Il fisico, comunque, non tradisce le apparenze: è esplosivo. I video che lo ritraggono in azione sono chiari e diretti: c’è un giocatore, in particolare, che lo ricorda alla lontana. O, almeno: come si fa da piccoli, prova a seguirne le orme.

“Mi piace Rafael Leao: vedo il gioco del Milan e lo osservo. Dal punto di vista tecnico-tattico mi ci rivedo”, racconta a GOAL Italia.

Ma c’è tanta strada da fare: suo padre, Marcio, lo invita a non dimenticare l’italiano e, anzi, a coltivarlo discutendo. Perché, in fondo, la nazionalità di Matteo non è solo verdeoro: è anche tricolore. Al resto penserà il calcio, in futuro: almeno finché non sarà lui a dover scegliere.

“Se arriva la chiamata dell'Italia sono felice, perché la mia famiglia è tutta italiana, siamo cresciuti qui anche calcisticamente. Mio padre ha detto che in caso di doppia chiamata dell’Italia e del Brasile dipende tutto da me? No: mio papà ha scritto una bella storia nel mondo del calcio, quindi devo ascoltarlo”.

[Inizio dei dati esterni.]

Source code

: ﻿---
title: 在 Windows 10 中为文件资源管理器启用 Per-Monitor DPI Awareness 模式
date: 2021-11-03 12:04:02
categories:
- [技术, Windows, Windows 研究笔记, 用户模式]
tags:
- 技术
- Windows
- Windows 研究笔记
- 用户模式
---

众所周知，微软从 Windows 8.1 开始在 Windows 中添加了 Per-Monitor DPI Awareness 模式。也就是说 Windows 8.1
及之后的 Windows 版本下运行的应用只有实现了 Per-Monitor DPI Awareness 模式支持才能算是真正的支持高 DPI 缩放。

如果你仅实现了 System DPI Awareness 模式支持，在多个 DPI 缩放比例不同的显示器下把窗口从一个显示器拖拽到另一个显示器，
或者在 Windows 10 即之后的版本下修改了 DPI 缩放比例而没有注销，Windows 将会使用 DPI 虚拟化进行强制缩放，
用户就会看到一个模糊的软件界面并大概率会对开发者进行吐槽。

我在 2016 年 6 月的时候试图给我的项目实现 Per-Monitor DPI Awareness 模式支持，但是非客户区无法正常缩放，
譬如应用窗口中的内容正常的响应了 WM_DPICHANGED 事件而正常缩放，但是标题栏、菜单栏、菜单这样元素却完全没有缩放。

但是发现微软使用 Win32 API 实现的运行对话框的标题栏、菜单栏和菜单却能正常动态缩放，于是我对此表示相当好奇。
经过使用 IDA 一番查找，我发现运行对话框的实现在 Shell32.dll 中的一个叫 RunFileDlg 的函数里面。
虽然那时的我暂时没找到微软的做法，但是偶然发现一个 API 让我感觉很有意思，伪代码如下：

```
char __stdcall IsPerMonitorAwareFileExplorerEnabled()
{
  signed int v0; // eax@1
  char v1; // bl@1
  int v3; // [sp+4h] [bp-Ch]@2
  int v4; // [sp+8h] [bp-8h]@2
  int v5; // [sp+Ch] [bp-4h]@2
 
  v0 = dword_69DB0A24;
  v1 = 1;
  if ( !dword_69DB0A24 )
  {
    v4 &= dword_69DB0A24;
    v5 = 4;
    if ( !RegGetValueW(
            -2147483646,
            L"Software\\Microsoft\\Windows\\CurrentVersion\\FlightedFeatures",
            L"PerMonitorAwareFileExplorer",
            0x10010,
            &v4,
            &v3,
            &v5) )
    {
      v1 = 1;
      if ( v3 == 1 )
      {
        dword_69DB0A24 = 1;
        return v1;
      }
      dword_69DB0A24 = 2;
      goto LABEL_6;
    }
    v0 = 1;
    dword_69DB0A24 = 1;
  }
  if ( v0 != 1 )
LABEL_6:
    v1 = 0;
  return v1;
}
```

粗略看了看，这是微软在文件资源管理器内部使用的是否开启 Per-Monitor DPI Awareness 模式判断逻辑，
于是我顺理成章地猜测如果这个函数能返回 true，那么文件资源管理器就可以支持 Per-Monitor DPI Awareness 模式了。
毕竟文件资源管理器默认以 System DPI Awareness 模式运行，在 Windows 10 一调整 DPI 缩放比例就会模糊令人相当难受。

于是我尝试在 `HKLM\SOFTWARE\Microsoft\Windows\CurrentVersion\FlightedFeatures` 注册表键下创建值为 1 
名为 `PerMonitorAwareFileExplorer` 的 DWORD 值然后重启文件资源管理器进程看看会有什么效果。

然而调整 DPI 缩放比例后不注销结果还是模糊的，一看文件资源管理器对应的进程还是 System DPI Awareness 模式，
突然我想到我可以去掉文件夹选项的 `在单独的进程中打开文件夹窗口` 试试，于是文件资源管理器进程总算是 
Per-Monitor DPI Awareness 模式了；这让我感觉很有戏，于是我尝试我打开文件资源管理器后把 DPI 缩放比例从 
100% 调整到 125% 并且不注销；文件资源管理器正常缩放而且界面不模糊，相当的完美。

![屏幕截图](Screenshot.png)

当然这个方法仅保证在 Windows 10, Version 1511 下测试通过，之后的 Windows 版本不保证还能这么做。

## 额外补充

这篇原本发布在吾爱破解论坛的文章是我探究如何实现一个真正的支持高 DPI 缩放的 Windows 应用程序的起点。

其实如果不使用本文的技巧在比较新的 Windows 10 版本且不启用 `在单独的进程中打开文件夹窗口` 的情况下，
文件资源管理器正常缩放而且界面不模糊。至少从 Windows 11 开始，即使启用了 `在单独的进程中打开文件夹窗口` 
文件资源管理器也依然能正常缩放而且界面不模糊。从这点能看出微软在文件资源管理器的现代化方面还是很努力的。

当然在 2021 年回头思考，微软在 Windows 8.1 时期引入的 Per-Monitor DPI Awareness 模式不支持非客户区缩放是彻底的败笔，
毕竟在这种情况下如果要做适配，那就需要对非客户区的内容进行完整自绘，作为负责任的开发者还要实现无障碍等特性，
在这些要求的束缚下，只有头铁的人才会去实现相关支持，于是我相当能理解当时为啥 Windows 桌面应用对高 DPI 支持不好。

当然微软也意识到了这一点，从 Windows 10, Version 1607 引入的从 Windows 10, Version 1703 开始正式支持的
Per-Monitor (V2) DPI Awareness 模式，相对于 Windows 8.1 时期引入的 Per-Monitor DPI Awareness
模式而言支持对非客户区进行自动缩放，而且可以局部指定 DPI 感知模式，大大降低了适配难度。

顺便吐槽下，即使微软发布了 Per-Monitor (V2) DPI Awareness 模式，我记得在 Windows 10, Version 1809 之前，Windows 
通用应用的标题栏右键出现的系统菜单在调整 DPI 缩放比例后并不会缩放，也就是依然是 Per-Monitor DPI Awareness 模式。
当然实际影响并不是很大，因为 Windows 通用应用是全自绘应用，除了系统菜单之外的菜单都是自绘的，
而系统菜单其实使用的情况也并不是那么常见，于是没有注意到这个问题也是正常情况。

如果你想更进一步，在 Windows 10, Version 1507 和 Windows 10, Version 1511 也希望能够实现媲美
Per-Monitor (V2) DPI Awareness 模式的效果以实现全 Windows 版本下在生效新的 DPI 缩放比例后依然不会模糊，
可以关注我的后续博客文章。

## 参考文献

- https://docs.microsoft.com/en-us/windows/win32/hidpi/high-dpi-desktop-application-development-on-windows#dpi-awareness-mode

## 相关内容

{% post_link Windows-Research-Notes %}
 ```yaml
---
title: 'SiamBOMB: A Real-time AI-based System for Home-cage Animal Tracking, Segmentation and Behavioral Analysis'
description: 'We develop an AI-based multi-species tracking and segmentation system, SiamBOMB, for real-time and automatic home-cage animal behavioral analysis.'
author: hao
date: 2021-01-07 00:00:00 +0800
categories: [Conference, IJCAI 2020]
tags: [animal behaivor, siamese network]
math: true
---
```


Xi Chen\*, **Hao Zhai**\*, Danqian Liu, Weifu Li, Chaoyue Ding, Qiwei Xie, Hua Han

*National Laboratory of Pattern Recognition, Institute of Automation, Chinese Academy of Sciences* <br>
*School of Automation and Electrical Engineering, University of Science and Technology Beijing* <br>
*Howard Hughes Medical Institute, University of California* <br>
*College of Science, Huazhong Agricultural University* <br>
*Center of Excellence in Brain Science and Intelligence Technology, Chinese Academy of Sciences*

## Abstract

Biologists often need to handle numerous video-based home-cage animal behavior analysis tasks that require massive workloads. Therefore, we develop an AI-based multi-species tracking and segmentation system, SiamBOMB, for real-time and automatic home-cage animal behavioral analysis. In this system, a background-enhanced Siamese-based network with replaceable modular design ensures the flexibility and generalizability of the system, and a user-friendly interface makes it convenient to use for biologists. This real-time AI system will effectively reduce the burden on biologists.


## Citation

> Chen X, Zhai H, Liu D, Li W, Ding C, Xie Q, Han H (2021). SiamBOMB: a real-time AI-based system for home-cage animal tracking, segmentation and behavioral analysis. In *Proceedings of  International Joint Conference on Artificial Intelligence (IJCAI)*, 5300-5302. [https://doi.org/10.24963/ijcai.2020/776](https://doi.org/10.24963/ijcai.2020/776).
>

Non lo dice per caso, mentre sorride. Lo dice perché ci crede: è un rapporto forte, saldo, quello che lega gli Amoroso, votati al calcio dalle logiche che muovono le dinastie. Il pallone è più di un gioco: sotto i panni di “sport” mostra le vesti di una questione puramente sociale, umana. Fatta di legami.

“Tifo Udinese: la mia storia è lì, in Italia.Ho visto un po' del finale della carriera di mio padre, poi ho recuperato i video: è il mio idolo. Sono orgoglioso di quello che è stato, per il calcio”.

A gennaio compirà 20 anni, ma sembra già essere pronto per il salto che realizzerebbe con concretezza la prima parte del suo percorso.

“Devo fare bene qui in Brasile, arrivando in prima squadra: è il mio sogno. Poi voglio giocare in Italia”,afferma a GOAL Italia.

Nel segno di Marcio, ma non solo: di un cognome da portare in alto, come quello di José, l’altro Amoroso. Con altri ruoli, altre caratteristiche, ma la stessa passione che li lega. Sperando di riaprire presto quella che finora è stata solo una parentesi in Italia: Matteo non si tira indietro.